Dr. Lowe is author of the internationally acclaimed book The Metabolic Treatment of Fibromyalgia. The book is considered by many to be the most important document every published on fibromyalgia. At the same time, the book comprehensively covers basic and clinical thyroidology.
In addition to conducting studies, Dr. Lowe also provides long-distance educational consulting for clinicians, fibromyalgia patients, and other patients with hypothyroidism or thyroid hormone resistance.
Biography
Dr. Lowe holds B.A. and M.A. degrees in research-oriented general psychology from the University of West Florida. He also holds a B.S. degree in human biology and a doctorate in chiropractic from the Los Angeles College of Chiropractic, now the Southern California University of Health Sciences. He formerly taught psychology at the Miami Dade Community College and was a faculty member in the Clinical Sciences Division of the Texas Chiropractic College.
Clinical Licenses. Dr. Lowe has been a chiropractic physician since 1977. At different times in his clinical career, he was licensed to practice in Florida, Texas, and Colorado. He was originally licensed to practice in 1978; he voluntarily gave up his final clinical license on January 1, 2010.

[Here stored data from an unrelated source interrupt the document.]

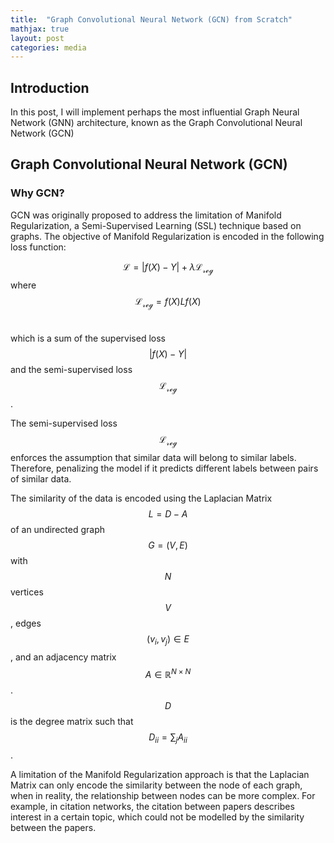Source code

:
 ```yaml
---
title:  "Graph Convolutional Neural Network (GCN) from Scratch"
mathjax: true
layout: post
categories: media
---
```


## Introduction
In this post, I will implement perhaps the most influential Graph Neural Network (GNN) architecture, known as the Graph Convolutional Neural Network (GCN)

## Graph Convolutional Neural Network (GCN)

### Why GCN?
GCN was originally proposed to address the limitation of Manifold Regularization, a Semi-Supervised Learning (SSL) technique based on graphs. The objective of Manifold Regularization is encoded in the following loss function:

$$
\mathcal{L} = |f(X)-Y| + λ\mathcal{L_{reg}}
$$
where
$$
\mathcal{L_{reg}}=f(X)Lf(X) 
$$
<br>

which is a sum of the supervised loss $$|f(X)-Y|$$ and the semi-supervised loss $$\mathcal{L_{reg}}$$.

The semi-supervised loss $$\mathcal{L_{reg}}$$ enforces the assumption that similar data will belong to similar labels. Therefore, penalizing the model if it predicts different labels between pairs of similar data. 

The similarity of the data is encoded using the Laplacian Matrix $$L=D-A$$ of an undirected graph $$G=(V,E)$$ with $$N$$ vertices $$V$$, edges $$(v_i, v_j) \in E$$, and an adjacency matrix $$A\in \mathbb{R}^{N \times N}$$. $$D$$ is the degree matrix such that $$D_{ii}=∑_{j}A_{ii}$$.

A limitation of the Manifold Regularization approach is that the Laplacian Matrix can only encode the similarity between the node of each graph, when in reality, the relationship between nodes can be more complex. For example, in citation networks, the citation between papers describes interest in a certain topic, which could not be modelled by the similarity between the papers.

Dr. Lowe had long decided (some ten years before) to strategically give up his licenses at a certain point in his career. He was well prepared for that point, having been advised and tutored about it by many of his medical colleagues who had been defrocked by their regulatory boards and courts for resisting the use of T4 replacement therapy and actually helping thyroid patients recover their health. The predetermined point to forfeit his licenses was clearly defined: it was when it became his evidence-based opinion that a corrupt chiropractic board and/or corrupt judicial officials were arranging to try to silence him from his constant reports of the corruption and incompetence of the endocrinology specialty in dealing with hypothyroidism and thyroid hormone resistance.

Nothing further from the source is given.